··· SOURCE MATERIAL ···

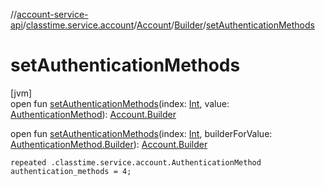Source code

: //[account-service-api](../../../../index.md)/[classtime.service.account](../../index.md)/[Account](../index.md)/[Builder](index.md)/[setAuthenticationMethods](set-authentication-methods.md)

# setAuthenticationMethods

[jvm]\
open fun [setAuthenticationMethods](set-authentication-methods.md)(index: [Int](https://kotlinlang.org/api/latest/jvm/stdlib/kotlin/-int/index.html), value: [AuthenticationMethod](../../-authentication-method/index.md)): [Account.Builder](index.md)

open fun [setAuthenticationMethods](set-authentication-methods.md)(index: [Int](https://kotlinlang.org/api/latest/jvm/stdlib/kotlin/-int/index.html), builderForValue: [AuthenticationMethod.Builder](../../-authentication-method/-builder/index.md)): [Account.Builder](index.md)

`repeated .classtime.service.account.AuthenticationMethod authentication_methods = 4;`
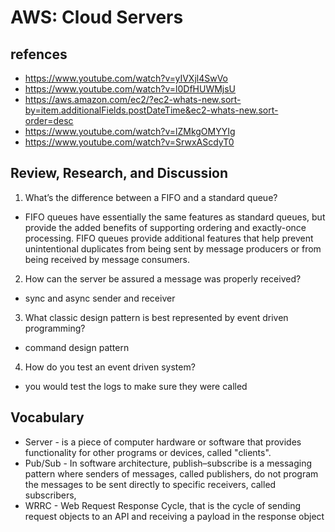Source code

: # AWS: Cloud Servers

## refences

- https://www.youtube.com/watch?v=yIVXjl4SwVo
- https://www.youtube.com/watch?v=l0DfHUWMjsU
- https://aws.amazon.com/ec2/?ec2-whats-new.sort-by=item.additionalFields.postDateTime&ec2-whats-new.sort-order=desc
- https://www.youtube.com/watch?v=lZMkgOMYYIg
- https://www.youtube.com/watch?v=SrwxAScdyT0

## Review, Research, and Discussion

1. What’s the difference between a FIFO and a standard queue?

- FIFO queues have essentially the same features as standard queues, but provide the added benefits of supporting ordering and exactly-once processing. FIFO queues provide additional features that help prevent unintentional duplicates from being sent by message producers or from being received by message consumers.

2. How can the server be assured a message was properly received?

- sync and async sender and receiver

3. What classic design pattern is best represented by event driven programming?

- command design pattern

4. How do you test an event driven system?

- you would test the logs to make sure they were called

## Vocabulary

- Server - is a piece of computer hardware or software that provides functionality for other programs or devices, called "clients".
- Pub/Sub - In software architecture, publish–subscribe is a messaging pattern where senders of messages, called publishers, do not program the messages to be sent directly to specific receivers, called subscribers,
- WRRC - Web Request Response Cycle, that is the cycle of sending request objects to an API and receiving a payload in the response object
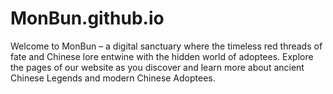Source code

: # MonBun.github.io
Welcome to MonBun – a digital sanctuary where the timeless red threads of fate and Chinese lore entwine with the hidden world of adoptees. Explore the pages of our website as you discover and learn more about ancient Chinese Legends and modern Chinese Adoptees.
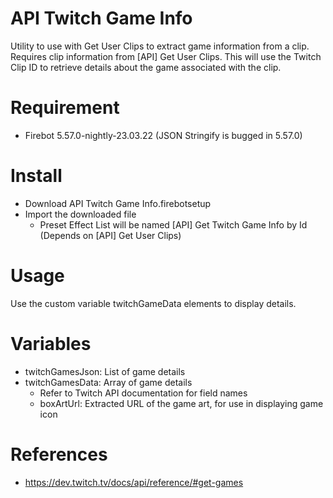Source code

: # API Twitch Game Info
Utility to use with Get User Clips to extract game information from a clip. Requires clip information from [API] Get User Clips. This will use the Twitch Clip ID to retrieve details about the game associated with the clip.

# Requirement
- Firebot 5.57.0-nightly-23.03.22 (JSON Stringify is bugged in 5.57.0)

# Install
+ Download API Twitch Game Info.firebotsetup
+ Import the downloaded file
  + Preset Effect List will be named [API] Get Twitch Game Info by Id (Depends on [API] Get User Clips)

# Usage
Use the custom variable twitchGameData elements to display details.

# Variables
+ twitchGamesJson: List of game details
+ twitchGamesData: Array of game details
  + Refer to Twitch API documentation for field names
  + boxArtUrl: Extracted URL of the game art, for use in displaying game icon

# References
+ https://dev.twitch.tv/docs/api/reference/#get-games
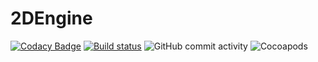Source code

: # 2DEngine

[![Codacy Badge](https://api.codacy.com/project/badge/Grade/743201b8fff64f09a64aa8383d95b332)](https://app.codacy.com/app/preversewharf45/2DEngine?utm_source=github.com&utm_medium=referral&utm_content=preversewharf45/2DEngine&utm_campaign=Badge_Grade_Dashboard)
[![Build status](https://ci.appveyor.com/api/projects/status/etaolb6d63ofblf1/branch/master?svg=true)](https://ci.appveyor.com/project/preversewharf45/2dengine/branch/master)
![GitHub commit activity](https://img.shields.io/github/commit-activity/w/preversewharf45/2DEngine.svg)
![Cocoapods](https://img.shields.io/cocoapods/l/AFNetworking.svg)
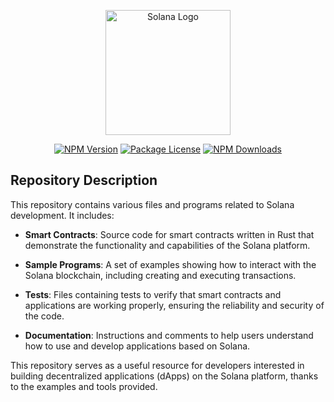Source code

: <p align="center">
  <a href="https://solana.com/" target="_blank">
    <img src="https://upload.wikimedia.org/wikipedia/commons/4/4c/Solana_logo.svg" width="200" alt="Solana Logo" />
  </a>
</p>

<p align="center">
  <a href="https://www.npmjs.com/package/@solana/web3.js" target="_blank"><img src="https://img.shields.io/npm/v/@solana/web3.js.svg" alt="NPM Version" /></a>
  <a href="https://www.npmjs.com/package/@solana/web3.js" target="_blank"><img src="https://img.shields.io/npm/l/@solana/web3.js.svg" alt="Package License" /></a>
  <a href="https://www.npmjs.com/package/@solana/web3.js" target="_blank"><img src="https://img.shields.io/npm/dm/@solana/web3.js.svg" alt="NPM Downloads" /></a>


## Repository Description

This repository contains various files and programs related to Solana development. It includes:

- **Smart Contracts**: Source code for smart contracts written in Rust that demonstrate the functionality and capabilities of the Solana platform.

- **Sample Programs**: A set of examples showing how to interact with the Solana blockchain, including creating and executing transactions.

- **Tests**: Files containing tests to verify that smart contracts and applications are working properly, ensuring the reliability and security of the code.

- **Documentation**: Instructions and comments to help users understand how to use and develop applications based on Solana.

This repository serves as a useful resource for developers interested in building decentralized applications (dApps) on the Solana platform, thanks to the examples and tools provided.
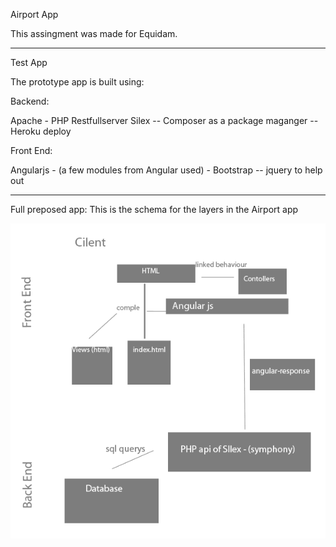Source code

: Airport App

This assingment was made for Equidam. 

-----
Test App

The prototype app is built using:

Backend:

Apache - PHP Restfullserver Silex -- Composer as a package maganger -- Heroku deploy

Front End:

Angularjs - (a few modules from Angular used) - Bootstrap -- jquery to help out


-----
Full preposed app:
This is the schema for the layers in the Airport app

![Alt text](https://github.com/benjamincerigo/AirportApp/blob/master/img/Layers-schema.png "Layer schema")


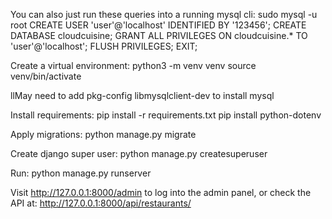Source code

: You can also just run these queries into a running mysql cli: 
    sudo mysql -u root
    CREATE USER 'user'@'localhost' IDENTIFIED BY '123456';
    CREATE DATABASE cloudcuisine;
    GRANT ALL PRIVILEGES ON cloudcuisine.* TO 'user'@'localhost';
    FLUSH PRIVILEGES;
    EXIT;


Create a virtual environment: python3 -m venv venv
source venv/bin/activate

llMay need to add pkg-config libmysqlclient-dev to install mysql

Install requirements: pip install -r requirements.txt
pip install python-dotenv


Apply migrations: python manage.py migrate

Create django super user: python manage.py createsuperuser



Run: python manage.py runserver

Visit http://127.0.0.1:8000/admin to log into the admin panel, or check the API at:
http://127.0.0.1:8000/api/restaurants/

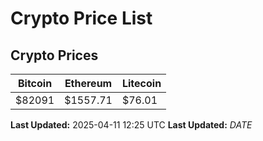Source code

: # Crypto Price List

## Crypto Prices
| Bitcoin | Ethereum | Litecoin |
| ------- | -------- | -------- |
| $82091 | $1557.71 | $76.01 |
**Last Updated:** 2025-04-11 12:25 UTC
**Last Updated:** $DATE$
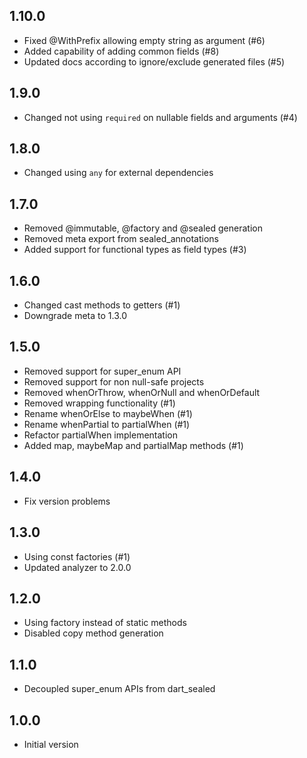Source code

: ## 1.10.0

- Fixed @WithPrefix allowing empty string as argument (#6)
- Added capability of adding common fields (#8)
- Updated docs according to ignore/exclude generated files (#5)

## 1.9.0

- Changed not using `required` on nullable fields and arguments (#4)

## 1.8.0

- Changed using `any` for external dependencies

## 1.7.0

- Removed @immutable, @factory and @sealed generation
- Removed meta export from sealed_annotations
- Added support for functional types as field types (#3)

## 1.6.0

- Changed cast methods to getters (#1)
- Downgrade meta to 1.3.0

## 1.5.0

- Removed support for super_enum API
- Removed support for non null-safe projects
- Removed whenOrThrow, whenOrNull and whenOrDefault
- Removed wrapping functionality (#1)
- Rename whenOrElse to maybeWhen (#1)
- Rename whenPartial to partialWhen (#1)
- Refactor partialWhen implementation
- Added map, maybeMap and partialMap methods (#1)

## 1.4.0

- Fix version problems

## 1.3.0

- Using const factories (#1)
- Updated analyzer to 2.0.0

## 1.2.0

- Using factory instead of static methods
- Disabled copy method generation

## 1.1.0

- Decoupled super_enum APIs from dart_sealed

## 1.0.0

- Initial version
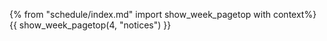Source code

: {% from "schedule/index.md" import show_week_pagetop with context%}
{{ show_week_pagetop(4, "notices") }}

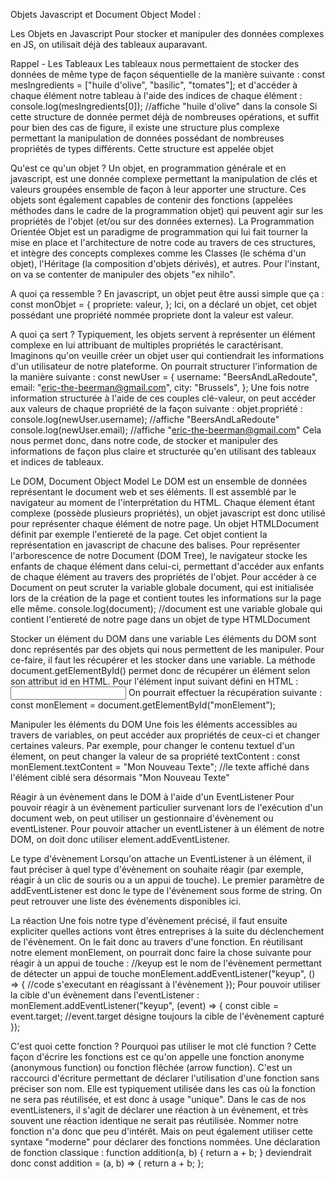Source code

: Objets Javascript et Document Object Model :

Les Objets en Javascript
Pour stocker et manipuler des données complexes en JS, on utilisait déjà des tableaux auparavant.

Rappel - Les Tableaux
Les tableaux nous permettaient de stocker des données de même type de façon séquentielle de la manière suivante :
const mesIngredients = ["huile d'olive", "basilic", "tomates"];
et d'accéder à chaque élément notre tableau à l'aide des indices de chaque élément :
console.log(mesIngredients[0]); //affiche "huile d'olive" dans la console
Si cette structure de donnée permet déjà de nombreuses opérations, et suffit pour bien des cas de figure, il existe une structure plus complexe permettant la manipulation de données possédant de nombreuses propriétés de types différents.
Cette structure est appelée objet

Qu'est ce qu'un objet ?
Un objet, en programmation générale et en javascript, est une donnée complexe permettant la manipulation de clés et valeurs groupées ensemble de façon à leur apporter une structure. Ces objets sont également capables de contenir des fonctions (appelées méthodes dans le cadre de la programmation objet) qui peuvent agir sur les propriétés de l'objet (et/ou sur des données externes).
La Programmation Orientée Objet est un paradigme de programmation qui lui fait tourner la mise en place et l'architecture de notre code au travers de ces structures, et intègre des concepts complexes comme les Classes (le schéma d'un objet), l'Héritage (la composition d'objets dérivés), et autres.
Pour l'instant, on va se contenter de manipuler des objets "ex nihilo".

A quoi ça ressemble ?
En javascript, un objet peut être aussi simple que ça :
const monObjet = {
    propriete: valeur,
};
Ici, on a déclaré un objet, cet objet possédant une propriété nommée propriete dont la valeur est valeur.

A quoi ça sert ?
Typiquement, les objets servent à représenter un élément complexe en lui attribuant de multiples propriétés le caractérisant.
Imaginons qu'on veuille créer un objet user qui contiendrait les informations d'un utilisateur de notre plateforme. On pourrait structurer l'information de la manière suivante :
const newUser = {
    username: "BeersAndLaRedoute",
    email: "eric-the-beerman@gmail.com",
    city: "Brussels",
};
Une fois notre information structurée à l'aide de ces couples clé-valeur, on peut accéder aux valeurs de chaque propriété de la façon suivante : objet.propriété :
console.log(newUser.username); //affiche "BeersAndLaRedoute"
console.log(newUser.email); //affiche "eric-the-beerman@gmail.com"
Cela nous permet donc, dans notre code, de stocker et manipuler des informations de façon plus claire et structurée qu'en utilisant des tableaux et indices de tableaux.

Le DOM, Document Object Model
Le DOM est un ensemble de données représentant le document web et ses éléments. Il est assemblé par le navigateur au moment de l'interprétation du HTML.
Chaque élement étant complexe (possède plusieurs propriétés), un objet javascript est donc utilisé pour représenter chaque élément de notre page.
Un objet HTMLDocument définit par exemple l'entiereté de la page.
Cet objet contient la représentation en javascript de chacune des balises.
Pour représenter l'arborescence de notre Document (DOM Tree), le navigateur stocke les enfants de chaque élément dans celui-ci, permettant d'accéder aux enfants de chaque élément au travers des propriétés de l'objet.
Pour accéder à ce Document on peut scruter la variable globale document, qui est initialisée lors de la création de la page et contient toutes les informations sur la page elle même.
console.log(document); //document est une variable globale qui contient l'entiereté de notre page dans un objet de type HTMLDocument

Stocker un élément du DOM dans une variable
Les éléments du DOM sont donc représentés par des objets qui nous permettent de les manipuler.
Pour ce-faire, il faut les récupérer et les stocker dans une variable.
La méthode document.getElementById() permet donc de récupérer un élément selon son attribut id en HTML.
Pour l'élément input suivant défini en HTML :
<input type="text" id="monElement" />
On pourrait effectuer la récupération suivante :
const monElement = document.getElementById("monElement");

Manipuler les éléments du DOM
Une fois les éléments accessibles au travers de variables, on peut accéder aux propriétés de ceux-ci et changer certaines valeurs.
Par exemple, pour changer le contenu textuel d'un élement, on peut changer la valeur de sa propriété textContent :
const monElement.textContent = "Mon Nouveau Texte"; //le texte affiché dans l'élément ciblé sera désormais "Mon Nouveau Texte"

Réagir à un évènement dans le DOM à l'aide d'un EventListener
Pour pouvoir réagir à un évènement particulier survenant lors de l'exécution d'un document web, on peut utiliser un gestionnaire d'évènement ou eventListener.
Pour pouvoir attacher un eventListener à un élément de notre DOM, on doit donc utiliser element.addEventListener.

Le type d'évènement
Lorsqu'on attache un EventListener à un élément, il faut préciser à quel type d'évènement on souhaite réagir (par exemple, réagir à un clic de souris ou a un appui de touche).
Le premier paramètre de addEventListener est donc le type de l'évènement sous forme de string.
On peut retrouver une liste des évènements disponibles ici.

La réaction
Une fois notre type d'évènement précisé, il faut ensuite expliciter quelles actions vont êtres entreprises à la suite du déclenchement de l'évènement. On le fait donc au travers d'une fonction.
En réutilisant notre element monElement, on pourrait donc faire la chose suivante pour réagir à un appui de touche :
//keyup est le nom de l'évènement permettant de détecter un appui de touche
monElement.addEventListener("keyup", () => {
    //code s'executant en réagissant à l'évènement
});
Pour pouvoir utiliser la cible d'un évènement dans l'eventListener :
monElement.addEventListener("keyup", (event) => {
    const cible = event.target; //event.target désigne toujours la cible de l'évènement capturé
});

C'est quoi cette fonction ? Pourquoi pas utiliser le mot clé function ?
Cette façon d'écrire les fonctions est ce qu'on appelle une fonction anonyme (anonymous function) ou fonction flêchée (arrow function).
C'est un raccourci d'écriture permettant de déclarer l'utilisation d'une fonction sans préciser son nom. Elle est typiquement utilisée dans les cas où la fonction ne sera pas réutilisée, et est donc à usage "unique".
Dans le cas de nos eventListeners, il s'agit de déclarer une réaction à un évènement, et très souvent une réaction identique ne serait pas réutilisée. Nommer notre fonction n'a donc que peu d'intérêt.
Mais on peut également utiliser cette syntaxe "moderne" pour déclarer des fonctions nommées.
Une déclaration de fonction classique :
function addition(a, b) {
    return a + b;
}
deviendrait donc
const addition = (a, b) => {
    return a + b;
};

···

> [WHAT IS BEING ASKED]:
Of the lines above, extract only those from the line with "2. How can the" to the line with "- command design pattern", both included, exactly as written.

> [ANSWER TO THIS TASK]:
2. How can the server be assured a message was properly received?

- sync and async sender and receiver

3. What classic design pattern is best represented by event driven programming?

- command design pattern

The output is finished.